AI systems already seem to be vastly superior to most humans at debugging existing codebases.
The latest evidence comes from Anthropic, which published a detailed account today of a collaboration with Mozilla in which Claude Opus 4.6 discovered 22 vulnerabilities in Firefox over the course of two weeks in February 2026. Of those, Mozilla classified 14 as high-severity — accounting for nearly a fifth of all high-severity Firefox vulnerabilities that were addressed across the entire year of 2025.
To put that number in context: Claude found more high-severity vulnerabilities in two weeks than were reported from any single month in 2025.
The project began as an internal evaluation exercise. In late 2025, Anthropic noticed that Claude Opus 4.5 was approaching a perfect score on CyberGym, a benchmark that tests whether AI models can reproduce known security vulnerabilities. Wanting a harder test, Anthropic built a dataset of prior Firefox CVEs (Common Vulnerabilities and Exposures) and asked Claude to see if it could reproduce them in older versions of the codebase. The results surprised the team — Opus 4.6 reproduced a high proportion of historical CVEs, each of which had originally taken substantial human effort to find.
But there was a possible confounding factor: some of those historical bugs might have been in Claude’s training data. So Anthropic took the harder step of pointing Claude at the current version of Firefox and asking it to find bugs that had never been reported before.
Within twenty minutes, Claude flagged a Use After Free vulnerability in Firefox’s JavaScript engine — a class of memory flaw that can allow attackers to overwrite data with arbitrary malicious content. Three Anthropic researchers independently validated the bug, and a report was filed in Bugzilla, Mozilla’s issue tracker, along with a candidate patch written by Claude.

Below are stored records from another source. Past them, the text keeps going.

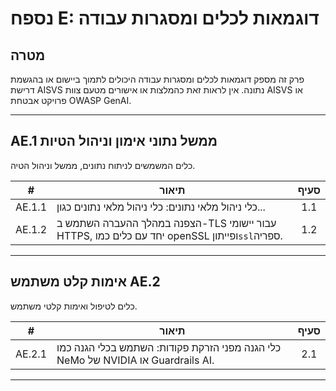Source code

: # נספח E: דוגמאות לכלים ומסגרות עבודה

## מטרה

פרק זה מספק דוגמאות לכלים ומסגרות עבודה היכולים לתמוך ביישום או בהגשמת דרישת AISVS נתונה. אין לראות זאת כהמלצות או אישורים מטעם צוות AISVS או פרויקט אבטחת OWASP GenAI.

---

## AE.1 ממשל נתוני אימון וניהול הטיות

כלים המשמשים לניתוח נתונים, ממשל וניהול הטיה.

|   #    | תיאור                                                                                        | סעיף |
| :----: | -------------------------------------------------------------------------------------------- | :--: |
| AE.1.1 | כלי ניהול מלאי נתונים: כלי ניהול מלאי נתונים כגון...                                         | 1.1  |
| AE.1.2 | הצפנה במהלך ההעברה השתמש ב-TLS עבור יישומי HTTPS, יחד עם כלים כמו openSSL ופייתון`ssl`ספריה. | 1.2  |

---

## אימות קלט משתמש AE.2

כלים לטיפול ואימות קלטי משתמש.

|   #    | תיאור                                                                            | סעיף |
| :----: | -------------------------------------------------------------------------------- | :--: |
| AE.2.1 | כלי הגנה מפני הזרקת פקודות: השתמש בכלי הגנה כמו NeMo של NVIDIA או Guardrails AI. | 2.1  |

---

By the time the first report was filed, Claude had already identified fifty additional unique crashing inputs. Over the full course of the project, Anthropic scanned nearly 6,000 C++ files and submitted 112 unique reports. Most issues have been fixed in Firefox 148.0, which has already shipped to hundreds of millions of users.

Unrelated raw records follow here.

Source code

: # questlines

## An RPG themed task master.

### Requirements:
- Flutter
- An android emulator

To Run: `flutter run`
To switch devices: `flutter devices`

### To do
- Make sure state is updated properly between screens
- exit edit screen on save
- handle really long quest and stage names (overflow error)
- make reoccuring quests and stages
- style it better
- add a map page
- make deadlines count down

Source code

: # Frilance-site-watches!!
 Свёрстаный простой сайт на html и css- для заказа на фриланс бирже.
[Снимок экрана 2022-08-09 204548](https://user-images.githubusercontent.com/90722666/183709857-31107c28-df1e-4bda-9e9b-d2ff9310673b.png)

The choice of Firefox was deliberate. It is not only a complex, multi-million-line codebase but one of the most rigorously tested open-source projects in existence. Finding novel bugs in Firefox is a harder problem than finding them in less mature software. Anthropic has previously documented Claude finding more than 500 zero-day vulnerabilities across a range of open-source projects, but the Firefox collaboration represents a step up in difficulty and real-world significance.

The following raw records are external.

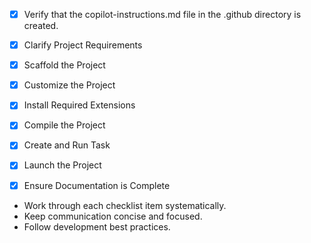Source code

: <!-- Use this file to provide workspace-specific custom instructions to Copilot. For more details, visit https://code.visualstudio.com/docs/copilot/copilot-customization#_use-a-githubcopilotinstructionsmd-file -->
- [x] Verify that the copilot-instructions.md file in the .github directory is created.

- [x] Clarify Project Requirements
	<!-- Project: AWS Bedrock Agent with Python and boto3 -->

- [x] Scaffold the Project
	<!-- Created project structure for AWS Bedrock agent with config.py, simple_agent.py and declarative_agent.py -->

- [x] Customize the Project
	<!-- Implemented AWS Bedrock agent functionality with both simple and declarative approaches -->

- [x] Install Required Extensions
	<!-- No extensions needed -->

- [x] Compile the Project
	<!-- Installed boto3, botocore, and requests dependencies -->

- [x] Create and Run Task
	<!-- No specific tasks needed -->

- [x] Launch the Project
	<!-- Created GETTING_STARTED.md with instructions to run the agent -->

- [x] Ensure Documentation is Complete
	<!-- Created README.md and GETTING_STARTED.md with project information -->

- Work through each checklist item systematically.
- Keep communication concise and focused.
- Follow development best practices.
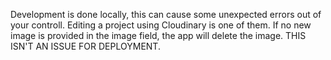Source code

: Development is done locally, this can cause some unexpected errors out of your controll. Editing a project using Cloudinary is one of them. If no new image is provided in the image field, the app will delete the image. THIS ISN'T AN ISSUE FOR DEPLOYMENT.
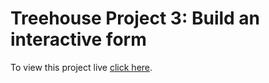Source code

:# Treehouse Project 3: Build an interactive form
To view this project live [click here](https://madebyaman.github.io/interactive-form/).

This fits a broader pattern of increasing AI use at coding. Claude Code’s creator Boris Cherny has said he didn’t open an IDE for an entire month, with Opus 4.5 writing every line of code he shipped. A Google Principal Engineer said Claude Code built in an hour what her team had built in a year. And Claude Code now accounts for roughly 4% of all public GitHub commits, with projections suggesting that figure could reach 20% by end of 2026.
Anthropic also tested whether Claude could go further than finding bugs — specifically, whether it could build working exploits from the vulnerabilities it discovered. The results here were more limited, but still notable. Running several hundred exploit-generation attempts at a cost of approximately $4,000 in API credits, Claude was able to turn a discovered vulnerability into a functioning exploit in only two cases. Those exploits were crude — they only worked in a test environment with certain browser security features deliberately disabled — and Firefox’s sandbox architecture would have mitigated them in a real-world scenario. Still, the fact that Claude could automate any part of the exploit development pipeline, even occasionally, is a development the security community will want to take seriously.
The asymmetry between finding and exploiting is the key point Anthropic wants to emphasize. Claude is dramatically better at discovering vulnerabilities than at weaponizing them, which means defenders currently have a meaningful advantage. The company has used this framing to argue that now is precisely the time for developers to act, while AI is more useful for security research than for attacks.
The security implications extend beyond Firefox. Anthropic notes it has also used Opus 4.6 to find vulnerabilities in the Linux kernel, and says it plans to significantly expand its cybersecurity work — including developing tools to help maintainers triage bug reports and proposing patches directly. Mozilla researchers have since begun experimenting with Claude for security work internally.
The uncomfortable subtext of all this is that the gap between AI’s vulnerability-discovery capabilities and its exploitation capabilities is likely to narrow. Vibe-coded software has already been shown to carry some security risks, and as AI becomes more deeply embedded in the software development process, the attack surface expands even as AI tools improve defenders’ ability to find flaws. Anthropic is explicit about this tension: if future models close the gap between finding and exploiting vulnerabilities, the company says it will need to consider additional safeguards to prevent misuse. For now, the window in which AI is more useful to defenders than to attackers is open — but it may not stay open indefinitely.